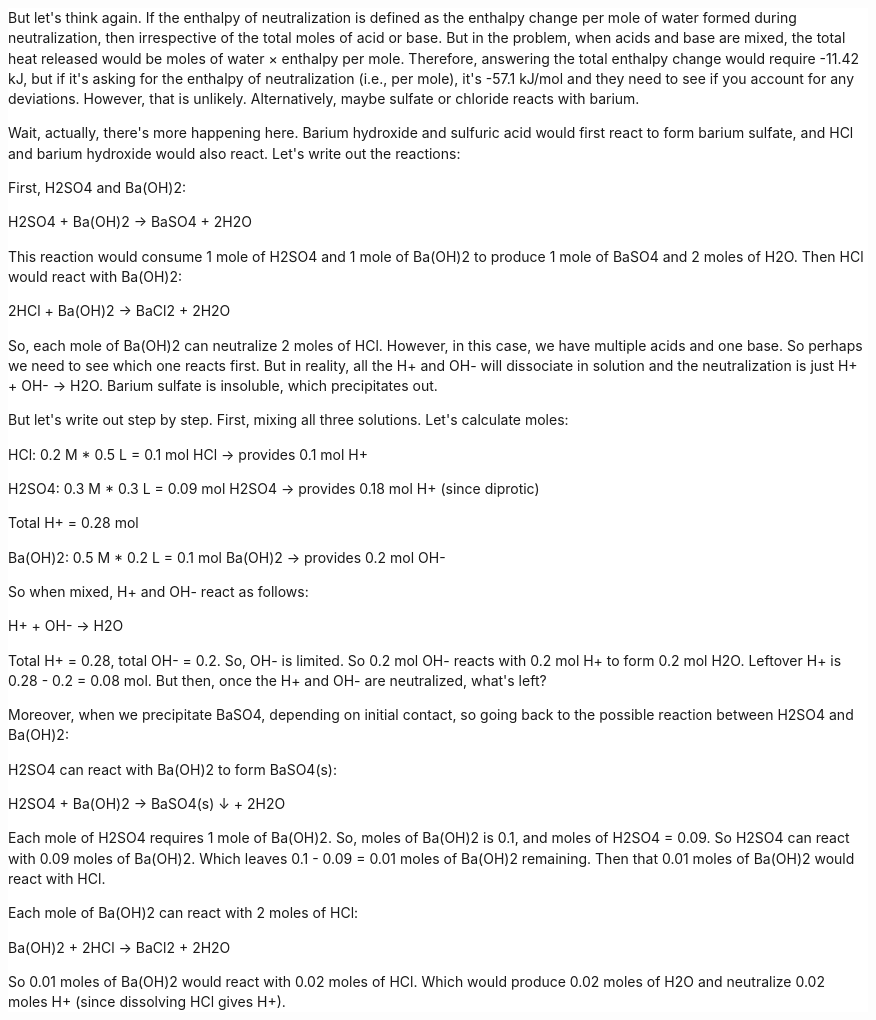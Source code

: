 But let's think again. If the enthalpy of neutralization is defined as the enthalpy change per mole of water formed during neutralization, then irrespective of the total moles of acid or base. But in the problem, when acids and base are mixed, the total heat released would be moles of water × enthalpy per mole. Therefore, answering the total enthalpy change would require -11.42 kJ, but if it's asking for the enthalpy of neutralization (i.e., per mole), it's -57.1 kJ/mol and they need to see if you account for any deviations. However, that is unlikely. Alternatively, maybe sulfate or chloride reacts with barium.

Wait, actually, there's more happening here. Barium hydroxide and sulfuric acid would first react to form barium sulfate, and HCl and barium hydroxide would also react. Let's write out the reactions:

First, H2SO4 and Ba(OH)2:

H2SO4 + Ba(OH)2 → BaSO4 + 2H2O

This reaction would consume 1 mole of H2SO4 and 1 mole of Ba(OH)2 to produce 1 mole of BaSO4 and 2 moles of H2O. Then HCl would react with Ba(OH)2:

2HCl + Ba(OH)2 → BaCl2 + 2H2O

So, each mole of Ba(OH)2 can neutralize 2 moles of HCl. However, in this case, we have multiple acids and one base. So perhaps we need to see which one reacts first. But in reality, all the H+ and OH- will dissociate in solution and the neutralization is just H+ + OH- → H2O. Barium sulfate is insoluble, which precipitates out.

But let's write out step by step. First, mixing all three solutions. Let's calculate moles:

HCl: 0.2 M * 0.5 L = 0.1 mol HCl → provides 0.1 mol H+

H2SO4: 0.3 M * 0.3 L = 0.09 mol H2SO4 → provides 0.18 mol H+ (since diprotic)

Total H+ = 0.28 mol

Ba(OH)2: 0.5 M * 0.2 L = 0.1 mol Ba(OH)2 → provides 0.2 mol OH-

So when mixed, H+ and OH- react as follows:

H+ + OH- → H2O

Total H+ = 0.28, total OH- = 0.2. So, OH- is limited. So 0.2 mol OH- reacts with 0.2 mol H+ to form 0.2 mol H2O. Leftover H+ is 0.28 - 0.2 = 0.08 mol. But then, once the H+ and OH- are neutralized, what's left?

Moreover, when we precipitate BaSO4, depending on initial contact, so going back to the possible reaction between H2SO4 and Ba(OH)2:

H2SO4 can react with Ba(OH)2 to form BaSO4(s):

H2SO4 + Ba(OH)2 → BaSO4(s) ↓ + 2H2O

Each mole of H2SO4 requires 1 mole of Ba(OH)2. So, moles of Ba(OH)2 is 0.1, and moles of H2SO4 = 0.09. So H2SO4 can react with 0.09 moles of Ba(OH)2. Which leaves 0.1 - 0.09 = 0.01 moles of Ba(OH)2 remaining. Then that 0.01 moles of Ba(OH)2 would react with HCl.

Each mole of Ba(OH)2 can react with 2 moles of HCl: 

Ba(OH)2 + 2HCl → BaCl2 + 2H2O

So 0.01 moles of Ba(OH)2 would react with 0.02 moles of HCl. Which would produce 0.02 moles of H2O and neutralize 0.02 moles H+ (since dissolving HCl gives H+).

+++

● WORK INSTRUCTIONS:
Your output must be the exact lines from the one containing "Each mole of H2SO4" through the end of the data above, both included, and nothing more.

● WORKED SOLUTION:
Each mole of H2SO4 requires 1 mole of Ba(OH)2. So, moles of Ba(OH)2 is 0.1, and moles of H2SO4 = 0.09. So H2SO4 can react with 0.09 moles of Ba(OH)2. Which leaves 0.1 - 0.09 = 0.01 moles of Ba(OH)2 remaining. Then that 0.01 moles of Ba(OH)2 would react with HCl.

Each mole of Ba(OH)2 can react with 2 moles of HCl: 

Ba(OH)2 + 2HCl → BaCl2 + 2H2O

So 0.01 moles of Ba(OH)2 would react with 0.02 moles of HCl. Which would produce 0.02 moles of H2O and neutralize 0.02 moles H+ (since dissolving HCl gives H+).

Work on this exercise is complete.